Item
2.01. Completion of Acquisition or Disposition of Assets.
On
April 1, 2021 (the “Closing Date”), ComSovereign Holding Corp. (“we,” “us,”
or “our company”) completed our previously-announced acquisition (the “Acquisition”) of RVision,
Inc. a Nevada corporation (“RVision”), pursuant to a Share Exchange
Agreement dated as of March 26, 2021 (the “Exchange Agreement”) among our company, RVision, Industrial Security Alliance
Partners, Inc. and Halls of Valhalla, LLC.
As
previously disclosed in our Annual Report on Form 10-K filed with the Securities and Exchange Commission (the “SEC”)
on March 30, 2021,
we agreed to acquire 100% of the outstanding capital stock of RVision pursuant to the terms of the Exchange Agreement. In accordance
with the terms of the Exchange Agreement, on the Closing Date, we acquired all of the issued and outstanding shares of capital stock of
RVision in exchange for 2,000,000 shares of our common stock, par value $0.0001 per share. The shares of our common stock issued at closing
will be the maximum number of shares available for satisfying any post-closing indemnification claims of the former RVision stockholders
under the Exchange Agreement. We have agreed to file a registration statement under the Securities Act of 1933, as amended (the “Securities
Act”), to register the resale of 1,000,000 of such shares of common stock within 30 days of the Closing Date and to include
the remaining shares in any registration statement we file under the Securities Act for a primary offering within one year of the Closing
Date, subject to certain exceptions.
RVision
is a developer of technologically-advanced video and communications products and physical security solutions designed for government
and private sector commercial industries. It has been serving governments and the military for nearly two decades with sophisticated,
environmentally-rugged optical and infrared cameras, hardened processors, custom tactical video hardware, software solutions, and related
communications technologies. It also has developed nano-defractive optics with integrated, artificial intelligence-driven electro-optical
sensors and communication network connectivity products for smart city/smart campus applications.
In
connection with the closing of the Acquisition, on
the Closing Date, we entered into an employment agreement (the “Employment Agreement”) with Brain
M. Kelly, RVision’s chief executive officer, to serve as our Executive Vice President for Business Development.
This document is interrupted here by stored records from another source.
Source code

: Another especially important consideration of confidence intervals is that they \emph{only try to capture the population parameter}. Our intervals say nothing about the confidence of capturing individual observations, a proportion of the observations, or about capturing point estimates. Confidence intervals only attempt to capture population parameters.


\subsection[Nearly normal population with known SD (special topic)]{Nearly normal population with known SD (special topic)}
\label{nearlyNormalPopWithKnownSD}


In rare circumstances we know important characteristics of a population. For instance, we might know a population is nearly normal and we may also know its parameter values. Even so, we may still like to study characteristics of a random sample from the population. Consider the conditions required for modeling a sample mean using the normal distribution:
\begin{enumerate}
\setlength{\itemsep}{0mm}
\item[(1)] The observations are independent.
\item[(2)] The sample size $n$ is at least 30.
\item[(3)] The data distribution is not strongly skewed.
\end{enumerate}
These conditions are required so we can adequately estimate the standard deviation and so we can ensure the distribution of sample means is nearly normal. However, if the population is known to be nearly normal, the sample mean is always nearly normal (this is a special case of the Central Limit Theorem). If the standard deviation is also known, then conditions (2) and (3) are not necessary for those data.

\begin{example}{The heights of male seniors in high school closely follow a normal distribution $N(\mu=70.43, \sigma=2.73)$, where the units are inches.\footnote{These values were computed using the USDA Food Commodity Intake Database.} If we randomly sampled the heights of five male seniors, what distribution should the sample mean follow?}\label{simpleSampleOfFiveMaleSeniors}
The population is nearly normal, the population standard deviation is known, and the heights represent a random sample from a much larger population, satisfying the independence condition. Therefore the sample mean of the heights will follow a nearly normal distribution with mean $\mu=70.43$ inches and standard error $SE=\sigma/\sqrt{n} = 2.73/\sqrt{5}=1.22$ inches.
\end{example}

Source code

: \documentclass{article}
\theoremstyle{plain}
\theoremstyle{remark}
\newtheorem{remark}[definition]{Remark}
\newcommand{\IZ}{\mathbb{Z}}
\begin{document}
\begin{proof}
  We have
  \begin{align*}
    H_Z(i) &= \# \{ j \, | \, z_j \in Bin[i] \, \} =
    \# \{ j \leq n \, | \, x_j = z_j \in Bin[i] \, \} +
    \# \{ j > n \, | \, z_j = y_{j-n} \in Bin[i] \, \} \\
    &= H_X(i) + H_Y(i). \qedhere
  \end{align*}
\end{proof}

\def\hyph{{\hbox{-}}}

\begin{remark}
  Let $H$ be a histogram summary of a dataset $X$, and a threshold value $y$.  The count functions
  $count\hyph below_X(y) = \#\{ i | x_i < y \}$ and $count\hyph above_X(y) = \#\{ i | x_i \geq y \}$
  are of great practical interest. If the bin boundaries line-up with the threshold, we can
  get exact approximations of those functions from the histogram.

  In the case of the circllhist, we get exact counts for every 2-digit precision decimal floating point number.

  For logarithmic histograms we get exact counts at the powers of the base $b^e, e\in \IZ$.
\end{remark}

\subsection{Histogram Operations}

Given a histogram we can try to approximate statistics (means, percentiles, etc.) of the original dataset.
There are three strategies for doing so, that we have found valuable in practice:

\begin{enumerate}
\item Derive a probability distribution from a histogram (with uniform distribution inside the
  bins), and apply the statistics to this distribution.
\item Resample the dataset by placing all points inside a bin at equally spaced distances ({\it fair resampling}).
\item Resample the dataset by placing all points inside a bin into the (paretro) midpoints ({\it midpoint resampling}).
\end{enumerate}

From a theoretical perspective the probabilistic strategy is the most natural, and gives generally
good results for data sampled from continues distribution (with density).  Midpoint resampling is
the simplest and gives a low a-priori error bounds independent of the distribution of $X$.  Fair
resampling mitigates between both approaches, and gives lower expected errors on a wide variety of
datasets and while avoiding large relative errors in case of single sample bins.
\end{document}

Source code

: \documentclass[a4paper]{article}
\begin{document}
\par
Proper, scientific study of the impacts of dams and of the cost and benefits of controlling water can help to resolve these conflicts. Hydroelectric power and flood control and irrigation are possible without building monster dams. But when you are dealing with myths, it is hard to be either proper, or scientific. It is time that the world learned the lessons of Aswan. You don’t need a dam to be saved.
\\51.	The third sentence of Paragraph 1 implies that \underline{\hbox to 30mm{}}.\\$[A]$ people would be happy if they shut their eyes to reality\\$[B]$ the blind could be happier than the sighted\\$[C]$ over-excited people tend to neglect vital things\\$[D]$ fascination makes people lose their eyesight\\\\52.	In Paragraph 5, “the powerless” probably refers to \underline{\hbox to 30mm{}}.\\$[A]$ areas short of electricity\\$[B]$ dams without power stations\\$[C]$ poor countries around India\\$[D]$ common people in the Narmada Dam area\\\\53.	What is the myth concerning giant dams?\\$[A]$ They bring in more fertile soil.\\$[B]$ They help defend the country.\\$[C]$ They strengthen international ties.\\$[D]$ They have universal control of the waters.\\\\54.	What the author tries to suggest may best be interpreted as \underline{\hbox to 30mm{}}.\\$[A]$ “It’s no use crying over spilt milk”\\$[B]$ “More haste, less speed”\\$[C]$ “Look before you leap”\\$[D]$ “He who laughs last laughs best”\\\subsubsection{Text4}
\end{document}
Pursuant to
such employment agreement, we will pay Mr. Kelly a base salary in the amount of $225,000. In addition, Mr. Kelly is also
eligible to receive an employee incentive stock option grant each year during the term, as determined by the Compensation Committee
of our board of directors, with a strike price equal to that of the other corporate officers and directors under that current
year’s approved option grants. Mr. Kelly will be entitled to severance in the event he resigns from his employment for Good
Reason (as defined in the employment agreement). The severance amount for Mr. Kelly would be equal to three months’
base salary.
Mr.
Kelly's employee agreement also contains our customary confidentiality restrictions and work-product provisions, as well as
customary non-competition covenants and non-solicitation covenants with respect to our employees.
The
information provided under this Item 2.01 with respect to the Exchange Agreement is a summary of certain portions of the Exchange
Agreement and does not purport to be a complete description and is subject to, and qualified in its entirety by, the text of the
Exchange Agreement, a copy of which was attached as (a) Exhibit 10.50 to our Annual Report on Form 10-K filed on March 30, 2021 and
(b) is incorporated by reference herein as Exhibit 10.1 hereto.
The information provided under this Item 2.01 with
respect to the Employment Agreement is a summary of certain portions of the Employment Agreement and does not purport to be a complete
description and is subject to, and qualified in its entirety by, the text of the Employment Agreement, a copy of which was attached as
Exhibit 10.2 to this Current Report on Form 8-K and is incorporated by reference herein.